FIG. 1 also shows that a plurality of frames 26a-f are selectively positioned on the periphery of a golf practice mat 28. As intended for the present invention, the frames 26a-f are positioned to hold the ends of the various lines that create the grid-like system 10. Further, portions of the frames 26a-f can be slipped under the mat 28 to anchor the frames 26a-f to the edge of mat 28. Specifically, as shown in FIG. 1, the frames 26a and 26b are engaged with respective opposite ends of the stance position line 18. The frames 26c and 26d are engaged with respective opposite ends of the toe alignment line 20, and the frames 26e and 26f hold the opposite ends of the swing plane lines 22a and 22b. As intended for the present invention, each of the lines 18, 20, and 22a,b can be a string or any suitable substitute well known in the pertinent art.
FIG. 2A shows that each of the frames 26a-f can include a substantially z-shaped member 30 which is preferably made of a sturdy material, such as metal, wood or plastic, and which is formed with a base 32, an upright section 34 and a flange 36. A rubber strip 38 having a plurality of slits 40 spaced along one of its edges is attached to member 30 by any means well known in the art, such as by tacks 42. As illustrated in FIG. 2A, the strip 38 is held against the upright 34 and the flange 36 with the slits 40 extending beyond the flange 36. Preferably, the base 32 also has a plurality of holes 44 through which a respective pin 46 can be inserted to anchor the frame 26 to the ground. For the purposes of the present invention, pin 46 can be any conveniently available device, such as a golf tee. In accordance with the present invention, once a frame 26 has been anchored to the ground, or alternatively to a mat 28, the end of a line can be attached to the frame 26. For example, in FIG. 2A, an end 48 of the stance position line 18 is shown engaged and held by the slit 40a of strip 38.

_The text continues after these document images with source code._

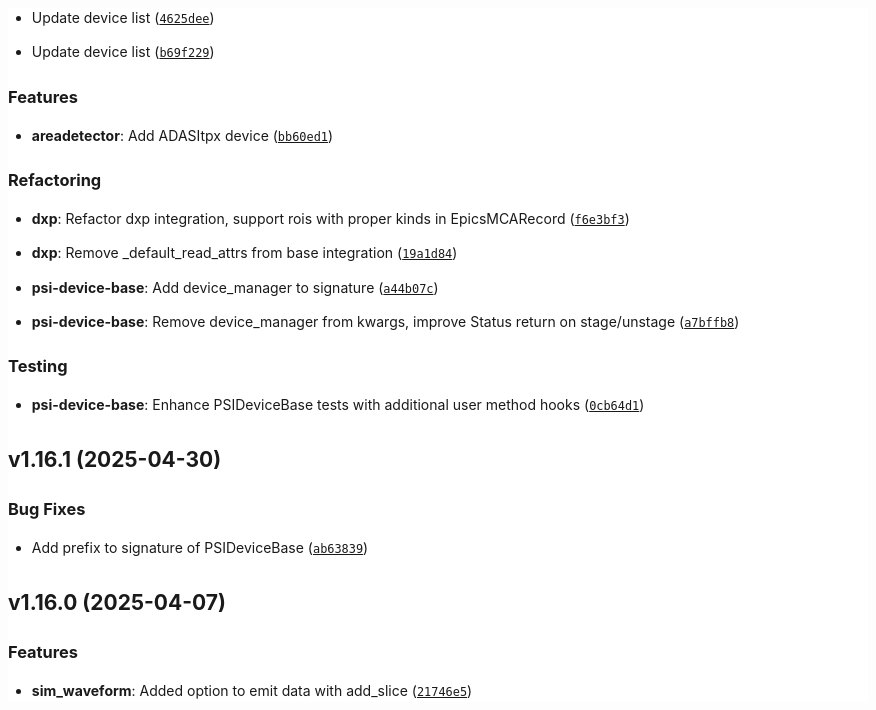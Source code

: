 - Update device list
  ([`4625dee`](https://github.com/bec-project/ophyd_devices/commit/4625dee50bee9211b8fa8af0470ba38f40c6ded4))

- Update device list
  ([`b69f229`](https://github.com/bec-project/ophyd_devices/commit/b69f229da5a52ac18ea247387bf7db4d2a70b16c))

### Features

- **areadetector**: Add ADASItpx device
  ([`bb60ed1`](https://github.com/bec-project/ophyd_devices/commit/bb60ed1cef86bffa810ebb49f5f8aac2b75e073c))

### Refactoring

- **dxp**: Refactor dxp integration, support rois with proper kinds in EpicsMCARecord
  ([`f6e3bf3`](https://github.com/bec-project/ophyd_devices/commit/f6e3bf36ce7476e78bfefdafc4663815fd74db42))

- **dxp**: Remove _default_read_attrs from base integration
  ([`19a1d84`](https://github.com/bec-project/ophyd_devices/commit/19a1d84186f21d4f2eeae0a7afed5d07d542e4af))

- **psi-device-base**: Add device_manager to signature
  ([`a44b07c`](https://github.com/bec-project/ophyd_devices/commit/a44b07c5da063c5186dbb6522d2d7efa3b9da635))

- **psi-device-base**: Remove device_manager from kwargs, improve Status return on stage/unstage
  ([`a7bffb8`](https://github.com/bec-project/ophyd_devices/commit/a7bffb8e3ad631eb84c33f3a9e26ef57e0137726))

### Testing

- **psi-device-base**: Enhance PSIDeviceBase tests with additional user method hooks
  ([`0cb64d1`](https://github.com/bec-project/ophyd_devices/commit/0cb64d1ea86464451009d43efbbd572dc03e44ce))


## v1.16.1 (2025-04-30)

### Bug Fixes

- Add prefix to signature of PSIDeviceBase
  ([`ab63839`](https://github.com/bec-project/ophyd_devices/commit/ab6383959f1eb45efd4fff52332ebc1442a01c78))


## v1.16.0 (2025-04-07)

### Features

- **sim_waveform**: Added option to emit data with add_slice
  ([`21746e5`](https://github.com/bec-project/ophyd_devices/commit/21746e5445f32cfd41e6cca80cae5acc45c808ec))
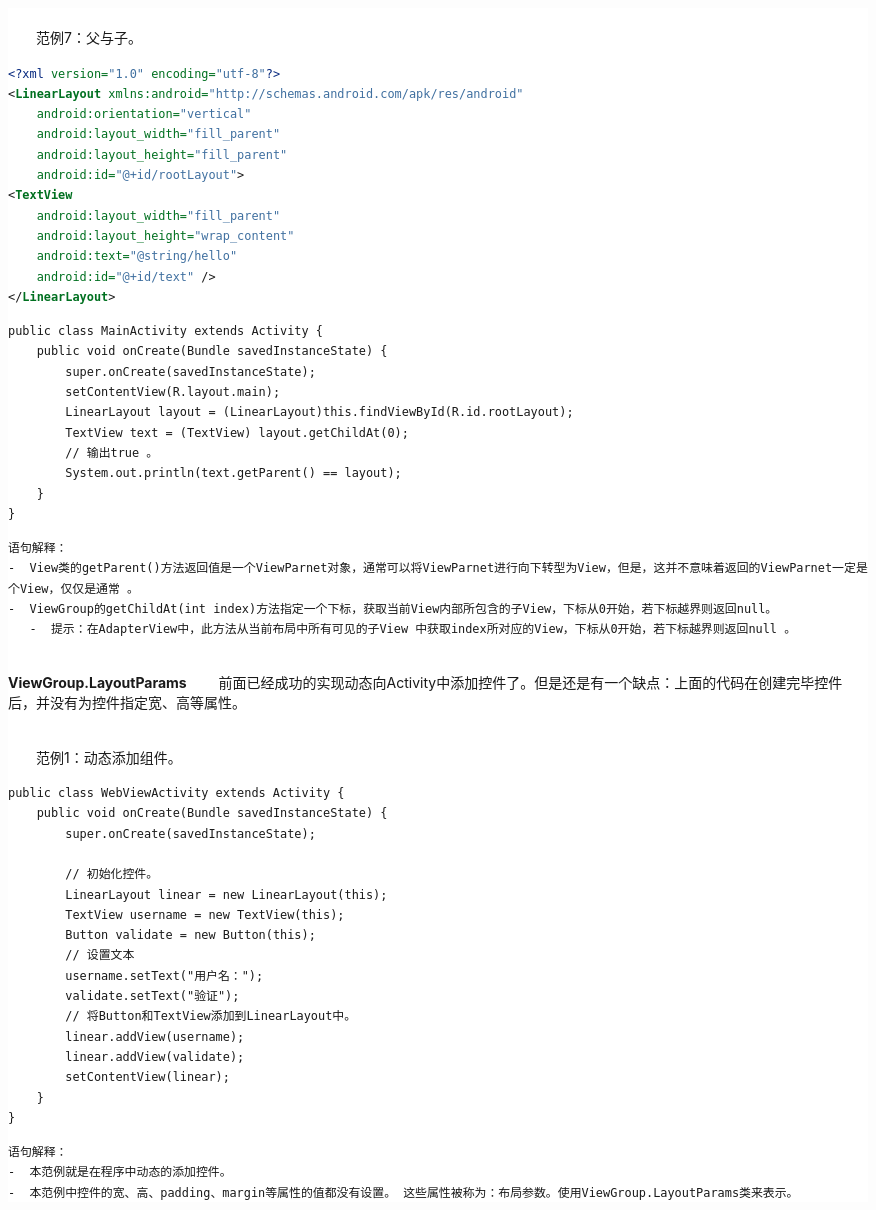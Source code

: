 <br>　　范例7：父与子。
``` xml
<?xml version="1.0" encoding="utf-8"?>
<LinearLayout xmlns:android="http://schemas.android.com/apk/res/android"
    android:orientation="vertical" 
    android:layout_width="fill_parent"
    android:layout_height="fill_parent" 
    android:id="@+id/rootLayout">
<TextView 
    android:layout_width="fill_parent"
    android:layout_height="wrap_content" 
    android:text="@string/hello" 
    android:id="@+id/text" />
</LinearLayout>
```
``` android
public class MainActivity extends Activity {
    public void onCreate(Bundle savedInstanceState) {
        super.onCreate(savedInstanceState);
        setContentView(R.layout.main);
        LinearLayout layout = (LinearLayout)this.findViewById(R.id.rootLayout);
        TextView text = (TextView) layout.getChildAt(0);
        // 输出true 。
        System.out.println(text.getParent() == layout);
    }
}
```
    语句解释：
    -  View类的getParent()方法返回值是一个ViewParnet对象，通常可以将ViewParnet进行向下转型为View，但是，这并不意味着返回的ViewParnet一定是个View，仅仅是通常 。
    -  ViewGroup的getChildAt(int index)方法指定一个下标，获取当前View内部所包含的子View，下标从0开始，若下标越界则返回null。
       -  提示：在AdapterView中，此方法从当前布局中所有可见的子View 中获取index所对应的View，下标从0开始，若下标越界则返回null 。

<br>**ViewGroup.LayoutParams**
　　前面已经成功的实现动态向Activity中添加控件了。但是还是有一个缺点：上面的代码在创建完毕控件后，并没有为控件指定宽、高等属性。

<br>　　范例1：动态添加组件。
``` android
public class WebViewActivity extends Activity {
    public void onCreate(Bundle savedInstanceState) {
        super.onCreate(savedInstanceState);
        
        // 初始化控件。
        LinearLayout linear = new LinearLayout(this);
        TextView username = new TextView(this);
        Button validate = new Button(this);
        // 设置文本
        username.setText("用户名：");
        validate.setText("验证");
        // 将Button和TextView添加到LinearLayout中。
        linear.addView(username);
        linear.addView(validate);
        setContentView(linear);
    } 
}
```
    语句解释：
    -  本范例就是在程序中动态的添加控件。
    -  本范例中控件的宽、高、padding、margin等属性的值都没有设置。 这些属性被称为：布局参数。使用ViewGroup.LayoutParams类来表示。 
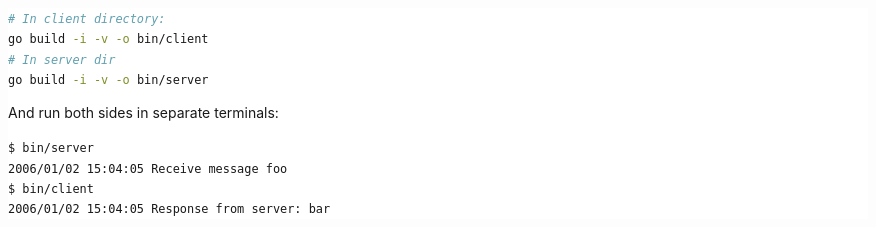 
```bash
# In client directory:
go build -i -v -o bin/client
# In server dir
go build -i -v -o bin/server
```


And run both sides in separate terminals:


```bash
$ bin/server
2006/01/02 15:04:05 Receive message foo
$ bin/client
2006/01/02 15:04:05 Response from server: bar
```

FIG. 2B shows another embodiment for the frame 26 using a Z-shaped member 30. In this embodiment, the rubber strip 38 is removed and the flange 36 of member 30 is formed with a plurality of slits 49 a,b,c. As shown for this embodiment, the end of a line (e.g. line 18) is attached directly into the slit 49a.
For an alternate embodiment of frame 26, as shown in FIG. 3A, the frame 26 can include a substantially L-shaped member 50 which is preferably metal and which is formed with a base 52 and an upright section 54. A rubber strip 56 having a plurality of slits 58 spaced along one of its edges is attached to the member 50 by any means well known in the art, such as by tacks 60. In this alternate embodiment, the rubber strip 56 is held against both the base 52 and the upright 54 and its edge which is formed with the slits 58 extends above the upright 54. For illustrative purposes, the mat 28 is shown engaged with the frame 26 in FIG. 3A. As shown, this engagement is accomplished by slipping the base 52 under the edge 62 of mat 28. Then, the selected line can be engaged and held by the frame 26. For example, as shown in FIG. 3A, the end 48 of stance position line 18 is engaged and held by the slit 58b of strip 56.
FIG. 3B shows an embodiment of a frame 26 using an L-shaped member 50 in which the rubber strip 56 has been removed. With rubber strip 56 removed, the upright 54 is formed with a plurality of strips 64 a,b,c substantially as shown. Accordingly, any line 18 (e.g. line 18) can be attached directly into a selected strip 64 a,b,c.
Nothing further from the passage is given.